• SONAR
  • Member update, needs help
2017/11/13 18:22:58
richardunger
I have recently moved to the North West on the Wirral, Greasby to be precise any local members around.
 
I need some help. I'm not an experienced Sonar user more a cameraman, I recently videoed a friend singing in cabaret, he like most of are not the people we were years ago. I need to extract his voice from my master audio alter some of the keys in Melodyne then reintroduce the vocals back to the backing track. What is a good acapella app to extract the vocals. Any local guys would be a bonus. Or is there anyone that could do the job for me. I have 23 tracks to edit. For obvious reason mainly cost I'd rather do it myself.
2017/11/13 18:58:31
S.L.I.P.
I don't really think there is any program that can completely rip out the vocals from a mono or stereo track, so you can be able to work on it as a separate track. 
2017/11/13 19:15:41
tlw
Isolating vocals from a full band recording is at best hit and miss because other things will be occupying the same frequency band as the vocals so gets isolated along with them. Pitch-changing will also pitch-change any of the band that's still in the "isolated" vocals and when put back together the end result might not be good. It's a little easier to remove and throw away vocals than it is to keep the vocals and remove the rest, but not much.
 
Audacity (a useful and free application) might be able to do what you want. At least, do it as well as anything else. Audacity's help on removing and isolating vocals is here - http://manual.audacityteam.org/man/tutorial_vocal_removal_and_isolation.html
 
Software aimed at the forensic acoustics side of things may also be useful, but it tends to be expensive and not much better than anything else if you want to preserve the tone and pitch of the voice rather than just increase the legibility of speech in a recording with a lot of background noise.
 
In Sonar I'd suggest isolating the vocal frequencies by trial and error and seeing how much of the rest of the track still persists. If the vocals are panned dead centre then a combination of mid/side processing to isolate the centre followed by eq to try to remove as much of what remains other than vocals would probably be the way to go. Sonar's Channel Tools can convert stereo in to mid/side and back again.
 
If the recording is effectively mono, things get a lot more difficult.
2017/11/13 19:20:19
chuckebaby
I agree its a crap shoot at best. Vocal removing programs use phase manipulation.

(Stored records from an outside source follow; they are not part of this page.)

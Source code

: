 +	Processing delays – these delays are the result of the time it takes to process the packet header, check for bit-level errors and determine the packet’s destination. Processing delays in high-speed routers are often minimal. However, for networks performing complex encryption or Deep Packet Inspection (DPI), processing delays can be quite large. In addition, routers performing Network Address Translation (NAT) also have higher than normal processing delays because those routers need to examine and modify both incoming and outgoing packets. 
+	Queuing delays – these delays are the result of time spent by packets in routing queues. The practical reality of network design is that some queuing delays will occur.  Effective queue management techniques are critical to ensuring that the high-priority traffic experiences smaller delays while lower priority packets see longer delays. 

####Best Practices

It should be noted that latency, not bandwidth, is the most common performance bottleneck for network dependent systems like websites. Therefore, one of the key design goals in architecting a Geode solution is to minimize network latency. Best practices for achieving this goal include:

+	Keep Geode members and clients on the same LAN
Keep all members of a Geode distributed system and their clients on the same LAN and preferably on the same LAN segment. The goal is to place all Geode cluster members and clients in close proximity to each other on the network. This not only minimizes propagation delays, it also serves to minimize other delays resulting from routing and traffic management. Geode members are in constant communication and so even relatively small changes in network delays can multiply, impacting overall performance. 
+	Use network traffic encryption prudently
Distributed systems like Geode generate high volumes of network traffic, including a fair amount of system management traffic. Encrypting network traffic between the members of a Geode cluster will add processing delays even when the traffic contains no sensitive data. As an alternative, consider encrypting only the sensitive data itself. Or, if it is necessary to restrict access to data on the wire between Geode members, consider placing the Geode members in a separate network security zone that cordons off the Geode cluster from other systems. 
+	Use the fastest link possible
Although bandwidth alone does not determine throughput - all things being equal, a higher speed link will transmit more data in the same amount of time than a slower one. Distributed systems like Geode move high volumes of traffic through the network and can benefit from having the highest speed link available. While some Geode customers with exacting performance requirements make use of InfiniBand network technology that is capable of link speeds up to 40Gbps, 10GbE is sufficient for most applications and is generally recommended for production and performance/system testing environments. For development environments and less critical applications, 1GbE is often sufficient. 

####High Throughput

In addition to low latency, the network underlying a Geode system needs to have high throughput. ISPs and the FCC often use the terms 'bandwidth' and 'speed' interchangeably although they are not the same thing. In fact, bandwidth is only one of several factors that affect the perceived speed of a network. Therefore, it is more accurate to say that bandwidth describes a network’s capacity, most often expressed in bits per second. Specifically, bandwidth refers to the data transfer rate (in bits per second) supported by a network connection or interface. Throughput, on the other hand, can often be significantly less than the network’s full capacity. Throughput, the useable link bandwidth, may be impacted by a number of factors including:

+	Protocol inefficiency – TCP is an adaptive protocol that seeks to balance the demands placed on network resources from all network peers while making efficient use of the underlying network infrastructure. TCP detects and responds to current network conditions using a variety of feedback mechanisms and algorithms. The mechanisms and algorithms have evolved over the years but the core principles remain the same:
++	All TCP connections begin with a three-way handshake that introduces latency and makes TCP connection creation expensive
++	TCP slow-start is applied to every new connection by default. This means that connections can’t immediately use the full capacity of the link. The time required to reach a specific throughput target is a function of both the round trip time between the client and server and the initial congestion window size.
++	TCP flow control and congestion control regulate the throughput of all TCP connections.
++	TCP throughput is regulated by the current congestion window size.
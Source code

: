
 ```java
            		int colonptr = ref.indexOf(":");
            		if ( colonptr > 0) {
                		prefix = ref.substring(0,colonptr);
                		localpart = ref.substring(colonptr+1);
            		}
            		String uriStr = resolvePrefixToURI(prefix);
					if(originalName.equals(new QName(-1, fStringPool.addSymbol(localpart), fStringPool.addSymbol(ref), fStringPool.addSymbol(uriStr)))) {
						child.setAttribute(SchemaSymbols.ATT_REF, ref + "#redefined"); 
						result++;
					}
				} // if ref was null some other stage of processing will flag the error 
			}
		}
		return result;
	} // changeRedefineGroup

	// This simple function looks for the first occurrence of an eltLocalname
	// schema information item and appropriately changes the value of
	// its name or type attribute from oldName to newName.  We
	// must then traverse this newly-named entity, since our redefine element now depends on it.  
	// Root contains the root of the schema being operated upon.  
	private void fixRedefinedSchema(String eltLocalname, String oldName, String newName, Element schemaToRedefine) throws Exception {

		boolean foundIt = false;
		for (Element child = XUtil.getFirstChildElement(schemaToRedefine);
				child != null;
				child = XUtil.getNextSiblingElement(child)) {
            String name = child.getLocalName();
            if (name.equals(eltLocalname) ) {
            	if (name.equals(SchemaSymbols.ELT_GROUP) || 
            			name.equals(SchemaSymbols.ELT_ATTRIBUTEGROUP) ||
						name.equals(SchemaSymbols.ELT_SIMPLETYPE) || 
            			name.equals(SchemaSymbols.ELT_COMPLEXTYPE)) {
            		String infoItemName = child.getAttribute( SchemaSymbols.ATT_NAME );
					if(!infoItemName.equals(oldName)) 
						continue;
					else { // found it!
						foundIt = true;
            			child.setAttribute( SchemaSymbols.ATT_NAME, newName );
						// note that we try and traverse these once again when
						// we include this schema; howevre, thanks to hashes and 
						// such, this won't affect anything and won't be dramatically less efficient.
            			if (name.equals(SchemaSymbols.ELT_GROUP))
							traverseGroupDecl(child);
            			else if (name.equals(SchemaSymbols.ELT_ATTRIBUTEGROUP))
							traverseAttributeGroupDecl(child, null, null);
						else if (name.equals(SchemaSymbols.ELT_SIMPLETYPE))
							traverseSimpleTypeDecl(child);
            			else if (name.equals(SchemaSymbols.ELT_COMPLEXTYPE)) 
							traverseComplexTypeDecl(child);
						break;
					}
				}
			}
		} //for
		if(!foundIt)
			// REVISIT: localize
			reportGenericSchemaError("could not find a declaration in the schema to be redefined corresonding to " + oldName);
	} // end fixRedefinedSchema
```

What was the format recorded in ? Video obviously but what audio ? Stereo, mono ?
2017/11/13 21:35:50
Cactus Music
One little trick I can think of is get your friend to re sing the part in key and layer it over the stereo recording. Mixed just right it might mask the original off key parts. 
Or just re sing each little off key part and just overlayer those little short bursts. 
 
As said the software that may or may not fix this is going to be much more than your going to want to pay.